**Classification of birds to species with Convolutional Neural Network**

<u>This notebook documents 1. experiment conducted in 10th of April 2022</u>

Dataset I work with is: https://www.kaggle.com/datasets/gpiosenka/100-bird-species/. Check what Convolutional neural networks are all about at https://d2l.ai/chapter_convolutional-neural-networks/index.html before making changes to this notebook.

In [1]:
# import utilities
import os
import matplotlib.pyplot as plt # to evaluate model performance

import tensorflow as tf # import tensorflow
# work with Keras facade
from keras.preprocessing.image import load_img, img_to_array, ImageDataGenerator
from tensorflow.keras.layers import Input, Dense, Flatten, Activation, Dropout # input, output, hidden layers, activation...
from tensorflow.keras.layers import Conv2D, MaxPooling2D # convolutional layer and max pooling
from tensorflow.keras.layers import BatchNormalization

Training set consists of 58 388 RGB images (that means 3 channels), 224px x 224px. Validation set consists of 2000 images and test set consists of 2000 images. There are 356 unique bird species in a training dataset. There are 400 unique bird species in validation dataset and 400 bird species in test dataset too.

In [2]:
BASE_DIR = os.getcwd() # extract dataset from Kaggle to same folder as you have in this notebook

TRAIN_DIR = os.path.join(BASE_DIR, 'train')
VALIDATION_DIR = os.path.join(BASE_DIR, 'valid')
TEST_DIR = os.path.join(BASE_DIR, 'testing')

In [3]:
TRAIN_CATEGORIES = os.listdir(TRAIN_DIR)
Train_Category_count = len(TRAIN_CATEGORIES) # gets you number of classes in training dataset

VAL_CATEGORIES = os.listdir(VALIDATION_DIR)
Val_Category_count = len(VAL_CATEGORIES)

TEST_CATEGORIES = os.listdir(TEST_DIR)
Test_Category_count = len(TEST_CATEGORIES)

Applying standard rescale factor by which all data values would be multiplied. We're doing this because we deal with images in RGB color model, where pixel values vary between 0 and 255. Such values would be too high for our model to process.
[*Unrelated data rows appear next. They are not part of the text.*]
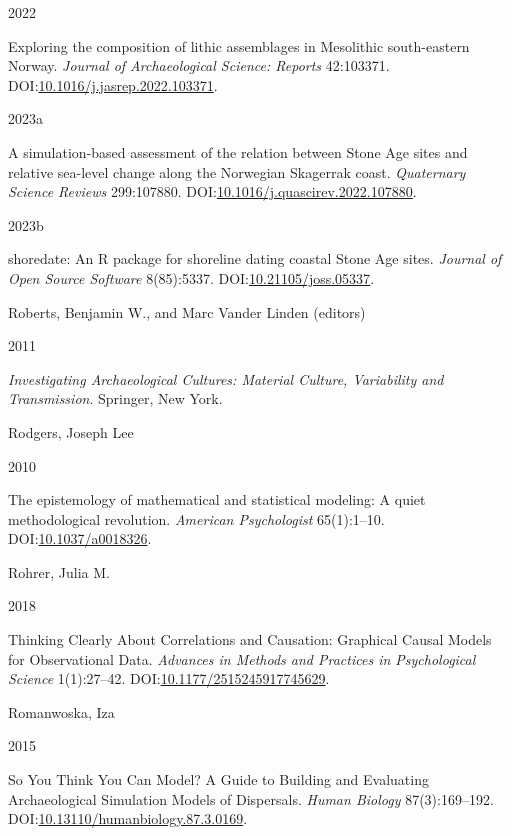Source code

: \documentclass[
  12pt,
  a4paper,
  oneside]{book}
\newlength{\cslhangindent}
\newlength{\csllabelwidth}
\newlength{\cslentryspacingunit} %
\newenvironment{CSLReferences}[2] %
 {%
  \setlength{\parindent}{0pt}
  \ifodd #1
  \let\oldpar\par
  \def\par{\hangindent=\cslhangindent\oldpar}
  \fi
  \setlength{\parskip}{#2\cslentryspacingunit}
 }%
 {}
\newcommand{\CSLBlock}[1]{#1\hfill\break}
\newcommand{\CSLLeftMargin}[1]{\parbox[t]{\csllabelwidth}{#1}}
\newcommand{\CSLRightInline}[1]{\parbox[t]{\linewidth - \csllabelwidth}{#1}\break}
\begin{document}
\begin{CSLReferences}{0}{0}
\leavevmode{}%
\CSLLeftMargin{ 2022 }%
\CSLRightInline{{Exploring the composition of lithic assemblages in Mesolithic south-eastern Norway}. \emph{Journal of Archaeological Science: Reports} 42:103371. DOI:\href{https://doi.org/10.1016/j.jasrep.2022.103371}{10.1016/j.jasrep.2022.103371}.}

\leavevmode{}%
\CSLLeftMargin{ 2023a }%
\CSLRightInline{{A simulation-based assessment of the relation between Stone Age sites and relative sea-level change along the Norwegian Skagerrak coast}. \emph{Quaternary Science Reviews} 299:107880. DOI:\href{https://doi.org/10.1016/j.quascirev.2022.107880}{10.1016/j.quascirev.2022.107880}.}

\leavevmode{}%
\CSLLeftMargin{ 2023b }%
\CSLRightInline{{shoredate: An R package for shoreline dating coastal Stone Age sites}. \emph{Journal of Open Source Software} 8(85):5337. DOI:\href{https://doi.org/10.21105/joss.05337}{10.21105/joss.05337}.}

\leavevmode{}%
\CSLBlock{Roberts, Benjamin W., and Marc Vander Linden (editors)}
\CSLLeftMargin{ 2011}%
\CSLRightInline{\emph{{Investigating Archaeological Cultures: Material Culture, Variability and Transmission}}. Springer, New York.}

\leavevmode{}%
\CSLBlock{Rodgers, Joseph Lee}
\CSLLeftMargin{ 2010}%
\CSLRightInline{{The epistemology of mathematical and statistical modeling: A quiet methodological revolution}. \emph{American Psychologist} 65(1):1--10. DOI:\href{https://doi.org/10.1037/a0018326}{10.1037/a0018326}.}

\leavevmode{}%
\CSLBlock{Rohrer, Julia M.}
\CSLLeftMargin{ 2018}%
\CSLRightInline{{Thinking Clearly About Correlations and Causation: Graphical Causal Models for Observational Data}. \emph{Advances in Methods and Practices in Psychological Science} 1(1):27--42. DOI:\href{https://doi.org/10.1177/2515245917745629}{10.1177/2515245917745629}.}

\leavevmode{}%
\CSLBlock{Romanwoska, Iza}
\CSLLeftMargin{ 2015}%
\CSLRightInline{So You Think You Can Model? A Guide to Building and Evaluating Archaeological Simulation Models of Dispersals. \emph{Human Biology} 87(3):169--192. DOI:\href{https://doi.org/10.13110/humanbiology.87.3.0169}{10.13110/humanbiology.87.3.0169}.}


\end{CSLReferences}
\end{document}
This is why I rescale them to interval 0-1.

In [4]:
data_iterator = ImageDataGenerator(rescale=1./255,)

In [5]:
train_data = data_iterator.flow_from_directory(
    directory = TRAIN_DIR, 
    batch_size = 32, 
    shuffle=True,
    class_mode="categorical",
    target_size=(224,224))

validation_data = data_iterator.flow_from_directory(
    directory = VALIDATION_DIR, 
    batch_size = 32,
    shuffle = True,
    class_mode="categorical",
    target_size=(224, 224))

test_data = data_iterator.flow_from_directory(
    directory = TEST_DIR,
    batch_size=32,
    shuffle=True,
    class_mode="categorical",
    target_size=(224, 224))

Found 10825 images belonging to 74 classes.
Found 370 images belonging to 74 classes.
Found 2000 images belonging to 400 classes.
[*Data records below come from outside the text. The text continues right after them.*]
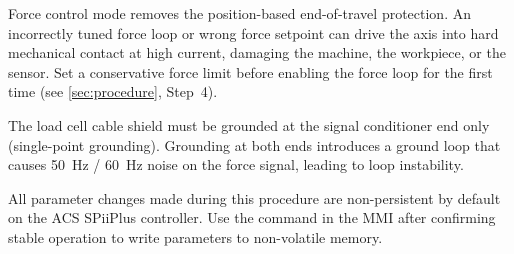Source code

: \bigskip

\begin{warningbox}
  Force control mode removes the position-based end-of-travel protection.
  An incorrectly tuned force loop or wrong force setpoint can drive the
  axis into hard mechanical contact at high current, damaging the machine,
  the workpiece, or the sensor.  Set a conservative force limit before
  enabling the force loop for the first time (see \cref{sec:procedure},
  Step~4).
\end{warningbox}

\bigskip

\begin{cautionbox}
  The load cell cable shield must be grounded at the signal conditioner end
  only (single-point grounding).  Grounding at both ends introduces a
  ground loop that causes \SI{50}{\hertz} / \SI{60}{\hertz} noise on the
  force signal, leading to loop instability.
\end{cautionbox}

\bigskip

\begin{notebox}
  All parameter changes made during this procedure are non-persistent by
  default on the ACS SPiiPlus controller.  Use the  command in the MMI after confirming stable operation to
  write parameters to non-volatile memory.
\end{notebox}
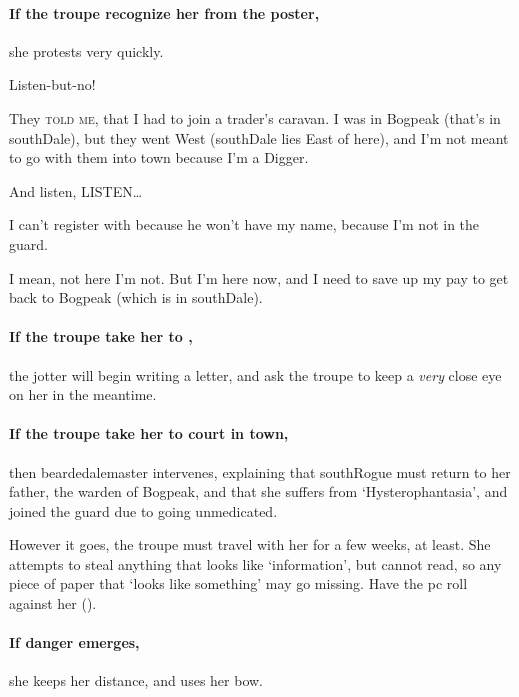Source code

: \paragraph{If the troupe recognize her from the poster,}
she protests very quickly.

\begin{speechtext}
  Listen-but-no!
  
  They {\scshape told me}, that I had to join a trader's caravan.
  I was in Bogpeak (that's in \gls{southDale}), but they went West (\gls{southDale} lies East of here), and I'm not meant to go with them into \gls{town} because I'm a Digger.
  
  And listen, LISTEN\ldots

  I can't register with  because he won't have my name, because I'm not in the \gls{guard}.

  I mean, not here I'm not.
  But I'm here now, and I need to save up my pay to get back to Bogpeak (which is in \gls{southDale}).
\end{speechtext}

\paragraph{If the troupe take her to ,}
the \gls{jotter} will begin writing a letter, and ask the troupe to keep a \textit{very} close eye on her in the meantime.

\paragraph{If the troupe take her to \gls{court} in \gls{town},}
then \gls{beardedalemaster} intervenes, explaining that \gls{southRogue} must return to her father, the \gls{warden} of Bogpeak, and that she suffers from `Hysterophantasia', and joined the \gls{guard} due to going unmedicated.

\southRogue

However it goes, the troupe must travel with her for a few weeks, at least.
She attempts to steal anything that looks like `information', but cannot read, so any piece of paper that `looks like something' may go missing.
Have the \gls{pc} roll  against her  (\tn).

\paragraph{If danger emerges,}
she keeps her distance, and uses her bow.

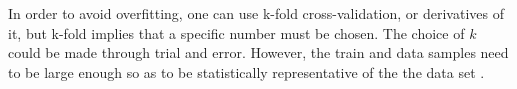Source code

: In order to avoid overfitting, one can use k-fold cross-validation, or derivatives of it, but k-fold implies that a specific number must be chosen. The choice of $k$ could be made through trial and error. However, the train and data samples need to be large enough so as to be statistically representative of the the data set \cite{Refaeilzadeh2009}. 






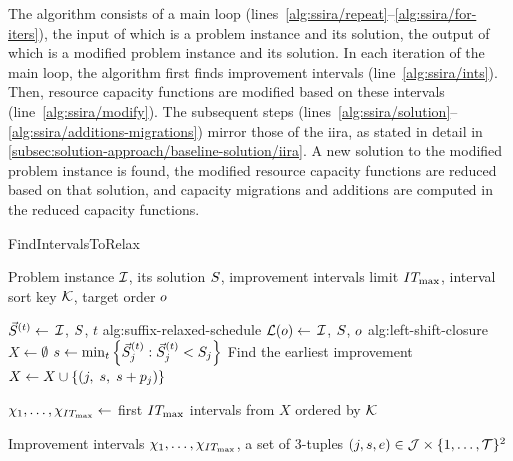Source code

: The algorithm consists of a main loop (lines~\ref{alg:ssira/repeat}--\ref{alg:ssira/for-iters}),
the input of which is a problem instance and its solution,
the output of which is a modified problem instance and its solution.
In each iteration of the main loop, the algorithm first finds improvement intervals (line~\ref{alg:ssira/ints}).
Then, resource capacity functions are modified based on these intervals (line~\ref{alg:ssira/modify}).
The subsequent steps (lines~\ref{alg:ssira/solution}--\ref{alg:ssira/additions-migrations}) mirror those of the \ac{iira},
as stated in detail in \cref{subsec:solution-approach/baseline-solution/iira}.
A new solution to the modified problem instance is found,
the modified resource capacity functions are reduced based on that solution,
and capacity migrations and additions are computed in the reduced capacity functions.


\begin{algorithm}[b]
\caption{FindIntervalsToRelax}
\label{alg:find-intervals-to-relax}
\begin{algorithmic}[1]

\Input  Problem instance $\mathcal{I}$, its solution $S$, improvement intervals limit $IT_{\max}$,
\Inputc interval sort key $\mathcal{K}$, target order $o$

    $\vec{S}^{(t)} \gets$ %
                                        {$\mathcal{I}$, $S$, $t$}%
                                        {alg:suffix-relaxed-schedule}  \label{alg:ssira/ints/schedule-suffixes}
\EndFor
\State $\mathcal{L}(o) \gets$ %
                                              {$\mathcal{I}$, $S$, $o$}%
                                              {alg:left-shift-closure}  \label{alg:ssira/ints/closure}
\State $X \gets \emptyset$  \label{alg:ssira/ints/ints-init}
    \State $s \gets \min_t \left\{ \vec{S}^{(t)}_{j} : \vec{S}^{(t)}_{j} < S_{j} \right\}$  \label{alg:ssira/ints/ints-improvement}
        \Comment Find the earliest improvement
    \State $X \gets X \cup \left\{ (j,\; s,\; s + p_{j}) \right\}$  \label{alg:ssira/ints/ints-inclusion}
\EndFor

\State $\chi_1, \dots, \chi_{IT_{\max}} \gets$ first $IT_{\max}$ intervals from $X$ ordered by $\mathcal{K}$  \label{alg:ssira/ints/select-imp-ints}

\Output  Improvement intervals $\chi_1, \dots, \chi_{IT_{\max}}$,
\Outputc a set of 3-tuples $(j, s, e) \in \mathcal{J} \times \{{1}, \dots, {\mathcal{T}}\}^2$
\end{algorithmic}
\end{algorithm}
**Architecture of this Convolutional Neural Network**

1. Convolutional layer - to extract patterns and abstract from low-level features of the images
2. Activation layer - activation functions with a same purpose as they have in Multilayer perceptrons. 
3. Pooling layer - optimization with Max pooling.
4. Normalization layer - batch normalization as optimization technique. Conducted after activation, before another convolution
5. Dense layer - fully connected layer of the MLP.

Input to this convolutional network are RGB images 224 x 224 px with 3 channels. First convolutional layer works with 3 channels, but this does not mean all convolutional layers have to work with these same 3 channels (they usually create activation maps with more channels).
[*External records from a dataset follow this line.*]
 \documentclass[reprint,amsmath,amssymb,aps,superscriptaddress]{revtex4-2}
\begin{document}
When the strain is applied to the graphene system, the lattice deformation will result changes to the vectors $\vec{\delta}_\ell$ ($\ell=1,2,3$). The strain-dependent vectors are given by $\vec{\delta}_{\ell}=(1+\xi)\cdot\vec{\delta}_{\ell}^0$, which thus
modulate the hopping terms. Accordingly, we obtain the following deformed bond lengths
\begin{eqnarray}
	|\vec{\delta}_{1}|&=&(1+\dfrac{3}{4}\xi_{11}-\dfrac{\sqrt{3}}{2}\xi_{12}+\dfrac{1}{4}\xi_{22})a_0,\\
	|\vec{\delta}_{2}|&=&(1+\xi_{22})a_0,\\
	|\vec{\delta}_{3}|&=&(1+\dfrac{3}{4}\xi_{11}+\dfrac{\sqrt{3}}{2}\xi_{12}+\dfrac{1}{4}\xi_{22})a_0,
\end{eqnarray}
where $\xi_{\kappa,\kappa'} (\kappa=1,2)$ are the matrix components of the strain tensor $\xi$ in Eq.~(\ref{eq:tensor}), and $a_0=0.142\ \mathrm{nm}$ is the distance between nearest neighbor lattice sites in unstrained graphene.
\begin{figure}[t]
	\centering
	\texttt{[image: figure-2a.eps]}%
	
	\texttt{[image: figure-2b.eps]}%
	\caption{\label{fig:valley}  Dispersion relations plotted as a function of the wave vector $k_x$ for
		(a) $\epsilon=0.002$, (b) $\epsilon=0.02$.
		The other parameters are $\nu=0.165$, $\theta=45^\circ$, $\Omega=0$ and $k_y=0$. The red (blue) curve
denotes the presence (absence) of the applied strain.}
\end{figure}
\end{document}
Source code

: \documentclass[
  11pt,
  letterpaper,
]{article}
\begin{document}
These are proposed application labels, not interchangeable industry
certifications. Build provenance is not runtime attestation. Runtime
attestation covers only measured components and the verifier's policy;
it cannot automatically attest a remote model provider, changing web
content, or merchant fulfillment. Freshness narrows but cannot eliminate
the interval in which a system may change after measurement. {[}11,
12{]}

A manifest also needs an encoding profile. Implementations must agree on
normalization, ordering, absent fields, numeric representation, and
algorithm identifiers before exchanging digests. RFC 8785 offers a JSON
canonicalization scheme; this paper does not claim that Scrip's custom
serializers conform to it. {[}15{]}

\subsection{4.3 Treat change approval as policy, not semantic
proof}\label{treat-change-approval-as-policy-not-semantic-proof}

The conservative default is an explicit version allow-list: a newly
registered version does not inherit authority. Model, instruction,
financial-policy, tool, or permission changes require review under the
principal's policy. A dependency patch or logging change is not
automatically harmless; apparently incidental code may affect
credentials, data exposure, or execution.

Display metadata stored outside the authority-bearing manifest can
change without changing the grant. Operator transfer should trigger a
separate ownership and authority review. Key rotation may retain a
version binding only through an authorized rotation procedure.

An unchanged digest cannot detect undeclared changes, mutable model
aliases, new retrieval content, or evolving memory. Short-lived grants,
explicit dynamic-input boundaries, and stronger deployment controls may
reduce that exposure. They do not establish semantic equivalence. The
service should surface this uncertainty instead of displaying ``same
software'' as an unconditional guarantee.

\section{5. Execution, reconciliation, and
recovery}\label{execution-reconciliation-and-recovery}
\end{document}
Best practice is to use same activation function across all layers. Nobody knows what they will attribute to if they would be different. 

**Strategy of my Learning Process**

1. Setup, build and run my Convolutional Neural Network.
2. Check my model performance.
3. Conduct more experiments with probably different set of hyperparameters.

In [None]:
tf.keras.backend.clear_session()

IMAGE = load_img(os.getcwd() + "\\testing\\ABBOTTS BABBLER\\1.jpg")
IMAGEDATA = img_to_array(IMAGE)
SHAPE = IMAGEDATA.shape

model = tf.keras.models.Sequential()

# lowest convolutional layer for identification of the edges of birds
model.add(Conv2D(32, (3, 3), padding='same', input_shape=SHAPE))
model.add(Activation('relu'))
model.add(MaxPooling2D(pool_size=(2, 2))) 

# convolutional layer to learn and store mid-level features of the bird species
model.add(Conv2D(32, (3, 3), padding="same"))
model.add(Activation('relu'))
model.add(MaxPooling2D(pool_size=(2, 2)))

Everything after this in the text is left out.